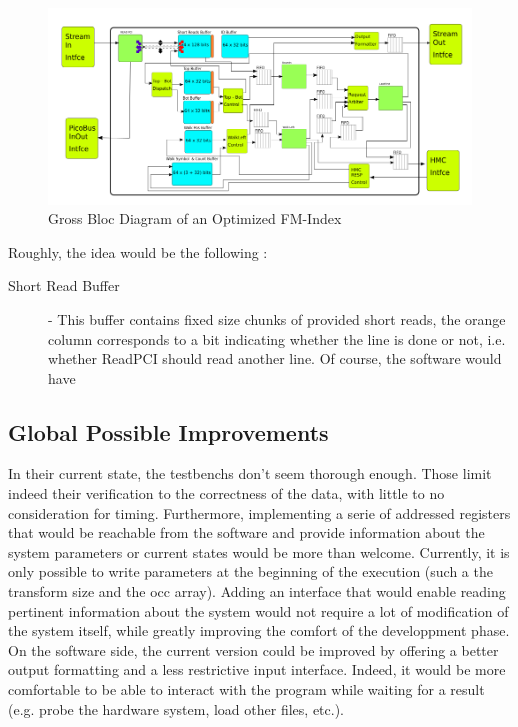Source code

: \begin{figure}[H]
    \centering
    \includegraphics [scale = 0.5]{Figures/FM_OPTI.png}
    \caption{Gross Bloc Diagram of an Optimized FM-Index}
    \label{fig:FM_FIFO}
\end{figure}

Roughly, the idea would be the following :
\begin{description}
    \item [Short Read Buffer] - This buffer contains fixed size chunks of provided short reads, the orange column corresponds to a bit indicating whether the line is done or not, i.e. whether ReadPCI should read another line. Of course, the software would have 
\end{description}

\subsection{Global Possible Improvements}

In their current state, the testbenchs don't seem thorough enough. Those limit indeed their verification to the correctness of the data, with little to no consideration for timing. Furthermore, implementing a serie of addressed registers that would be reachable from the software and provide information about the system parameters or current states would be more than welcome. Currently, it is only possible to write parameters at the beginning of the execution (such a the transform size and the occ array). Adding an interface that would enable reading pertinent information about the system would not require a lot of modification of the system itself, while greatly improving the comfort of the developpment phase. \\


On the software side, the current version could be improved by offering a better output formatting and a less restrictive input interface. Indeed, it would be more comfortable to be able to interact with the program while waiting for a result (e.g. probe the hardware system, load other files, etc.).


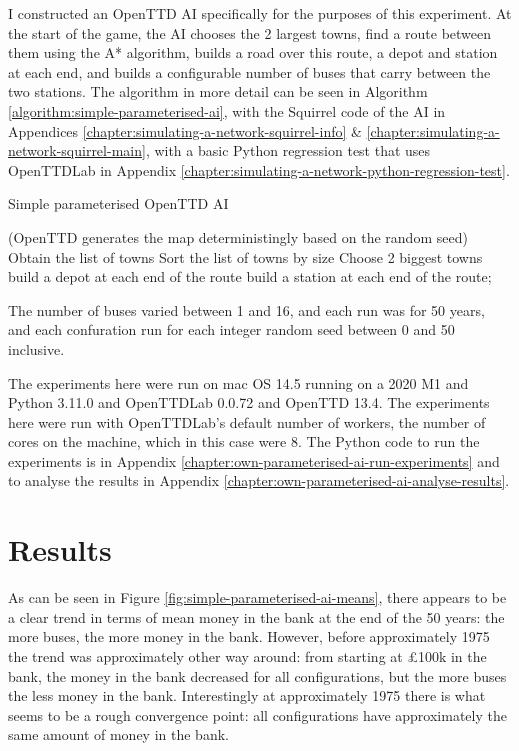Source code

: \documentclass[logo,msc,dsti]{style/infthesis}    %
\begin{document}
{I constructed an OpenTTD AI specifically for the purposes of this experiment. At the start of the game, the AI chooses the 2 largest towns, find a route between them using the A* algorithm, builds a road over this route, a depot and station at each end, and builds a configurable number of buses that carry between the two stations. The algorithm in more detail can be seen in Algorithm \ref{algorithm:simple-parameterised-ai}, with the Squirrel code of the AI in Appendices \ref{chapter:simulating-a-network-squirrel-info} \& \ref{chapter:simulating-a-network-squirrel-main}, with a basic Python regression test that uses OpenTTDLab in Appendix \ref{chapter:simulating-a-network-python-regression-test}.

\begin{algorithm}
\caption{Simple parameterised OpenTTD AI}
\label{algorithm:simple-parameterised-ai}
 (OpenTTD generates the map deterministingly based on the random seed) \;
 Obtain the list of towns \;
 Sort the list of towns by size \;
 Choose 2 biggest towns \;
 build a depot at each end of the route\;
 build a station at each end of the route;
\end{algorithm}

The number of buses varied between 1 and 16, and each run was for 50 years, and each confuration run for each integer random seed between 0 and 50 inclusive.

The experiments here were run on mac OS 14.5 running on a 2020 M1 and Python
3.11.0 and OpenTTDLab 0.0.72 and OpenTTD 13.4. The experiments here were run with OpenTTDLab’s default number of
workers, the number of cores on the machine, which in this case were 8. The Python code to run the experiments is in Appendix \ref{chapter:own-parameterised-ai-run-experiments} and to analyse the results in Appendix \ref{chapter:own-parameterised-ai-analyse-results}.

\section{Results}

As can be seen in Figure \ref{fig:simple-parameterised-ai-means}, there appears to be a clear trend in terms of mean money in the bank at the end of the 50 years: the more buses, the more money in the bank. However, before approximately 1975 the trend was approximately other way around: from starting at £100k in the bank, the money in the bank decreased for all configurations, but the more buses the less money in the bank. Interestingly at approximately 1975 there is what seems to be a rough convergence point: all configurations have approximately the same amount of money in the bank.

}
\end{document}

...

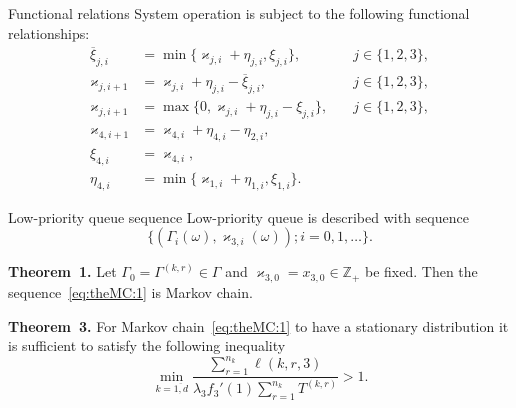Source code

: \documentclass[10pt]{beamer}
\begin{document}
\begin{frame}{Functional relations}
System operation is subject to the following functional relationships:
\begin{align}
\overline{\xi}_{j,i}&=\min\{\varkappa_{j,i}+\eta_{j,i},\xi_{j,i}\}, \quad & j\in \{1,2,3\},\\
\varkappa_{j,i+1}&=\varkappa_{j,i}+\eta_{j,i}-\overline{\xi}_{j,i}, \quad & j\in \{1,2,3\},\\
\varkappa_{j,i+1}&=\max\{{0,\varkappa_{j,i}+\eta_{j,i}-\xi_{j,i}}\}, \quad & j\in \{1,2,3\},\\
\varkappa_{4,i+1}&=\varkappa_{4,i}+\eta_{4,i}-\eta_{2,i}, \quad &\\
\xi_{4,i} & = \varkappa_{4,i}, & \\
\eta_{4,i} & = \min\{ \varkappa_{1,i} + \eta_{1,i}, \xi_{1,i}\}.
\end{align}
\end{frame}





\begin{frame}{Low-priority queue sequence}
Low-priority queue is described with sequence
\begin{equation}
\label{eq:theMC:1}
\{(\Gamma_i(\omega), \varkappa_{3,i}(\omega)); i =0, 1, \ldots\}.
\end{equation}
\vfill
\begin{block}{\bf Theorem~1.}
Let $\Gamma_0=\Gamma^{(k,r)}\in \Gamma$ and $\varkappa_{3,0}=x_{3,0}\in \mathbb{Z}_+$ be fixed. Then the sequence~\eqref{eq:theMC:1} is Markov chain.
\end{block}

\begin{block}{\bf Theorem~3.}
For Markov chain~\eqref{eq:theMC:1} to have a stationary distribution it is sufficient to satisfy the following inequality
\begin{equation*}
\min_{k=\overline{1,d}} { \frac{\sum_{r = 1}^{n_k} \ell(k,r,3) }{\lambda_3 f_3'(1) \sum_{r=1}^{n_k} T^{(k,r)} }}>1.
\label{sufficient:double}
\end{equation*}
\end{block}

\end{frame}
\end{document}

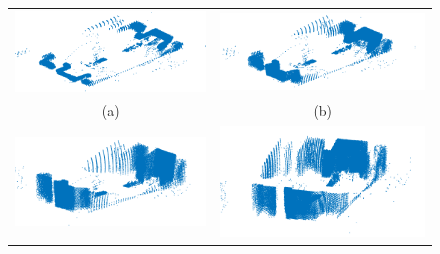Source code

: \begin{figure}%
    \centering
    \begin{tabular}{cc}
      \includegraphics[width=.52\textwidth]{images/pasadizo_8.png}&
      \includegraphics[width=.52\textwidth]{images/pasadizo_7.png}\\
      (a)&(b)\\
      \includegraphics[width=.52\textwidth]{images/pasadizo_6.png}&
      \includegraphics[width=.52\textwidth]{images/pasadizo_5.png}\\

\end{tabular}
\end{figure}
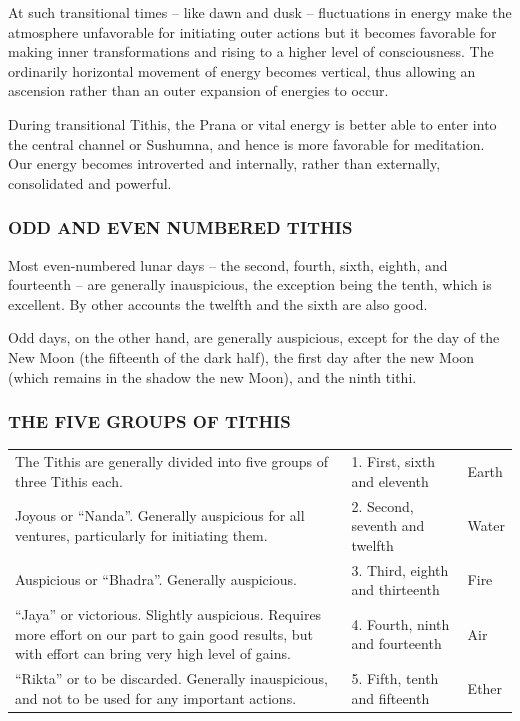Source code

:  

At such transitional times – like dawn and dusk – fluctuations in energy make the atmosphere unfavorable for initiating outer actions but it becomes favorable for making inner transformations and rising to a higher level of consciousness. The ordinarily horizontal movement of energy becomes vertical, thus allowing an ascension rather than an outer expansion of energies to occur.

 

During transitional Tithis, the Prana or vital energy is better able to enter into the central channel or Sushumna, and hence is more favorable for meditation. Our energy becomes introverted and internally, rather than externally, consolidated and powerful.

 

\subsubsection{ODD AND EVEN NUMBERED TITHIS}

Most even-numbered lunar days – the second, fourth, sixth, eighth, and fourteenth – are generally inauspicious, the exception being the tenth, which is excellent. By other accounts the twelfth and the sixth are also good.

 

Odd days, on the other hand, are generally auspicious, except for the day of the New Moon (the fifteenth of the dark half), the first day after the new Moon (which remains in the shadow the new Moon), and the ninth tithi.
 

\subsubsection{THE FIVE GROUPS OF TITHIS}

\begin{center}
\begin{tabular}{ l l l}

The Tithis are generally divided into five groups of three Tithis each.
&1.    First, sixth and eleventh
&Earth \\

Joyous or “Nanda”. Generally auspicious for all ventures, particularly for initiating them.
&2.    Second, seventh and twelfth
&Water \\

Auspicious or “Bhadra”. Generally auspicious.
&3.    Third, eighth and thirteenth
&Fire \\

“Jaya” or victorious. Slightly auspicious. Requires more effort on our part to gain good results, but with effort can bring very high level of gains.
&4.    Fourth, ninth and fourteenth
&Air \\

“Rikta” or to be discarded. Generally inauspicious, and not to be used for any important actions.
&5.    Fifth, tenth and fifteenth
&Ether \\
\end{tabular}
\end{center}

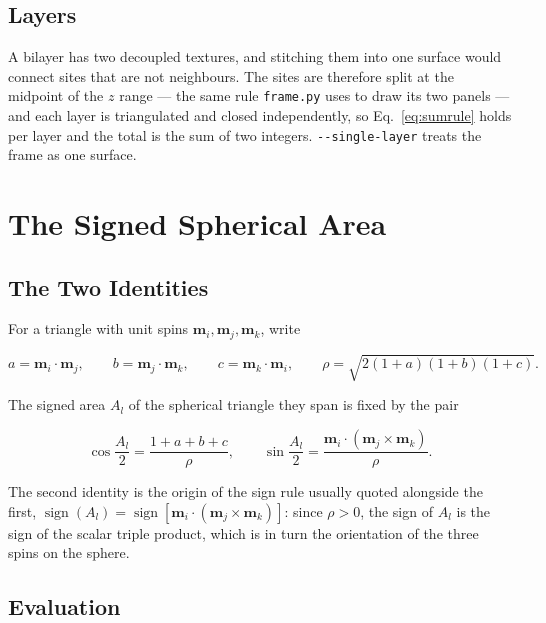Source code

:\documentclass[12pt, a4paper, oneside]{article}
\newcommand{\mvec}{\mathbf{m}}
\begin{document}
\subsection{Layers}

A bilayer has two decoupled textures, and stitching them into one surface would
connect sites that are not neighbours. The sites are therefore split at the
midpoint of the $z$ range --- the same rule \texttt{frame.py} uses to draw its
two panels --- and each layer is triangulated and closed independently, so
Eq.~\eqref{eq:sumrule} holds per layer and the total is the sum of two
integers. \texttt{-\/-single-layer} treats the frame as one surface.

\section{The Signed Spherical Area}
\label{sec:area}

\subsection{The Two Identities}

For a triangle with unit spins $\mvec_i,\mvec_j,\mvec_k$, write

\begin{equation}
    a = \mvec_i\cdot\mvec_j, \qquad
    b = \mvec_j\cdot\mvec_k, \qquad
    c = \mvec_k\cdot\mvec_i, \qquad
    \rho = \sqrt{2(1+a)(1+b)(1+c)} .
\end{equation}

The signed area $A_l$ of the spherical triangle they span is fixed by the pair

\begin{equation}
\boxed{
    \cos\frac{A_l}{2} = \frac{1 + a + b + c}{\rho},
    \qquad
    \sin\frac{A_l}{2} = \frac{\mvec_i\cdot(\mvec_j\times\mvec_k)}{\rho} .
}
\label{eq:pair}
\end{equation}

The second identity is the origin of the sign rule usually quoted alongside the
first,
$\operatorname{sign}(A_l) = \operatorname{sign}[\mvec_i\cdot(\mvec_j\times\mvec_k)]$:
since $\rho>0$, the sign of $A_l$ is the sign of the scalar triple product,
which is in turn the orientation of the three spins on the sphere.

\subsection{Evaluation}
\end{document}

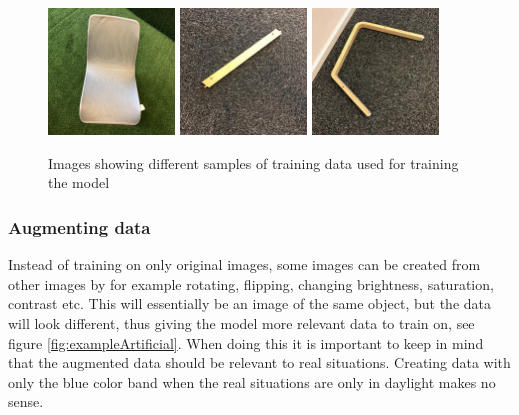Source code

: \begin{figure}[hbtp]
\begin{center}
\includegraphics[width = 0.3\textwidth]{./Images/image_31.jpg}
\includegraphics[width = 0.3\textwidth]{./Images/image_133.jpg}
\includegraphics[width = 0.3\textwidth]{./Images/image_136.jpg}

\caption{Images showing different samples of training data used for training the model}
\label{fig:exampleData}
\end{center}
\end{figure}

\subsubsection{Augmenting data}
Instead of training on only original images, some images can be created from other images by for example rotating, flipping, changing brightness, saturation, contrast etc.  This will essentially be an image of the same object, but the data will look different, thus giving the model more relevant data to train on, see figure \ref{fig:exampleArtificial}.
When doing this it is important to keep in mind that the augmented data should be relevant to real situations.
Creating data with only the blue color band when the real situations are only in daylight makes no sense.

EXERCISE REQUIREMENTS: Copy, from the lines above, each one that holds "triangle".

RESULT:
For a triangle with unit spins $\mvec_i,\mvec_j,\mvec_k$, write
The signed area $A_l$ of the spherical triangle they span is fixed by the pair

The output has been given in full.